Exercise aim - Repeat every line below exactly, word for word.

Dataset excerpts -
========
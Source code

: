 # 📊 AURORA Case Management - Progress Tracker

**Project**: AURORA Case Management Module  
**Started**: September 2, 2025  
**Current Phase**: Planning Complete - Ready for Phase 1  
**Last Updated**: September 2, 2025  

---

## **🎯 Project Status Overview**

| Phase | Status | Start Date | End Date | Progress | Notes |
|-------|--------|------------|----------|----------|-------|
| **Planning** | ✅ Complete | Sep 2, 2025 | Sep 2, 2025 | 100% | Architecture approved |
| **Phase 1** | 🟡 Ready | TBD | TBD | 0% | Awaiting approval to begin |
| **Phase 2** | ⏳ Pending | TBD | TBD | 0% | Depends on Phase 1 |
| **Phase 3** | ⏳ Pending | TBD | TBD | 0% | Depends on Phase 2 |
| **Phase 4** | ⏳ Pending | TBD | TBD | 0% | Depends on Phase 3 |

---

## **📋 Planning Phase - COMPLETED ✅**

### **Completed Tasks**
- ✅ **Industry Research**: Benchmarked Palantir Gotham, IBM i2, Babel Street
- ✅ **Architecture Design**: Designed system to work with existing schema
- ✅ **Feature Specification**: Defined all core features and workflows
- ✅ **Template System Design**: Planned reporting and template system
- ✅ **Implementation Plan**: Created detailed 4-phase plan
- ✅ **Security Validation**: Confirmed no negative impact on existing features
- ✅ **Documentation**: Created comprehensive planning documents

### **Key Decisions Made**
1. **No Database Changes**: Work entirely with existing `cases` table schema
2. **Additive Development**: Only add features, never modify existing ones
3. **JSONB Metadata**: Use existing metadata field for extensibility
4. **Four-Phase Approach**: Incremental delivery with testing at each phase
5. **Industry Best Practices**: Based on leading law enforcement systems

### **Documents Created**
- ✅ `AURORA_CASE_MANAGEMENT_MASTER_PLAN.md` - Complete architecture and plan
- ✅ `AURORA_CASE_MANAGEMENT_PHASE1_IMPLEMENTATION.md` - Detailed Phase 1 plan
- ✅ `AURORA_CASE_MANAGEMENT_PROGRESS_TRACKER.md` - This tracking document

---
========
Answer to the exercise -
Source code

: # 📊 AURORA Case Management - Progress Tracker

**Project**: AURORA Case Management Module  
**Started**: September 2, 2025  
**Current Phase**: Planning Complete - Ready for Phase 1  
**Last Updated**: September 2, 2025  

---

## **🎯 Project Status Overview**

| Phase | Status | Start Date | End Date | Progress | Notes |
|-------|--------|------------|----------|----------|-------|
| **Planning** | ✅ Complete | Sep 2, 2025 | Sep 2, 2025 | 100% | Architecture approved |
| **Phase 1** | 🟡 Ready | TBD | TBD | 0% | Awaiting approval to begin |
| **Phase 2** | ⏳ Pending | TBD | TBD | 0% | Depends on Phase 1 |
| **Phase 3** | ⏳ Pending | TBD | TBD | 0% | Depends on Phase 2 |
| **Phase 4** | ⏳ Pending | TBD | TBD | 0% | Depends on Phase 3 |

---

## **📋 Planning Phase - COMPLETED ✅**

### **Completed Tasks**
- ✅ **Industry Research**: Benchmarked Palantir Gotham, IBM i2, Babel Street
- ✅ **Architecture Design**: Designed system to work with existing schema
- ✅ **Feature Specification**: Defined all core features and workflows
- ✅ **Template System Design**: Planned reporting and template system
- ✅ **Implementation Plan**: Created detailed 4-phase plan
- ✅ **Security Validation**: Confirmed no negative impact on existing features
- ✅ **Documentation**: Created comprehensive planning documents

### **Key Decisions Made**
1. **No Database Changes**: Work entirely with existing `cases` table schema
2. **Additive Development**: Only add features, never modify existing ones
3. **JSONB Metadata**: Use existing metadata field for extensibility
4. **Four-Phase Approach**: Incremental delivery with testing at each phase
5. **Industry Best Practices**: Based on leading law enforcement systems

### **Documents Created**
- ✅ `AURORA_CASE_MANAGEMENT_MASTER_PLAN.md` - Complete architecture and plan
- ✅ `AURORA_CASE_MANAGEMENT_PHASE1_IMPLEMENTATION.md` - Detailed Phase 1 plan
- ✅ `AURORA_CASE_MANAGEMENT_PROGRESS_TRACKER.md` - This tracking document

---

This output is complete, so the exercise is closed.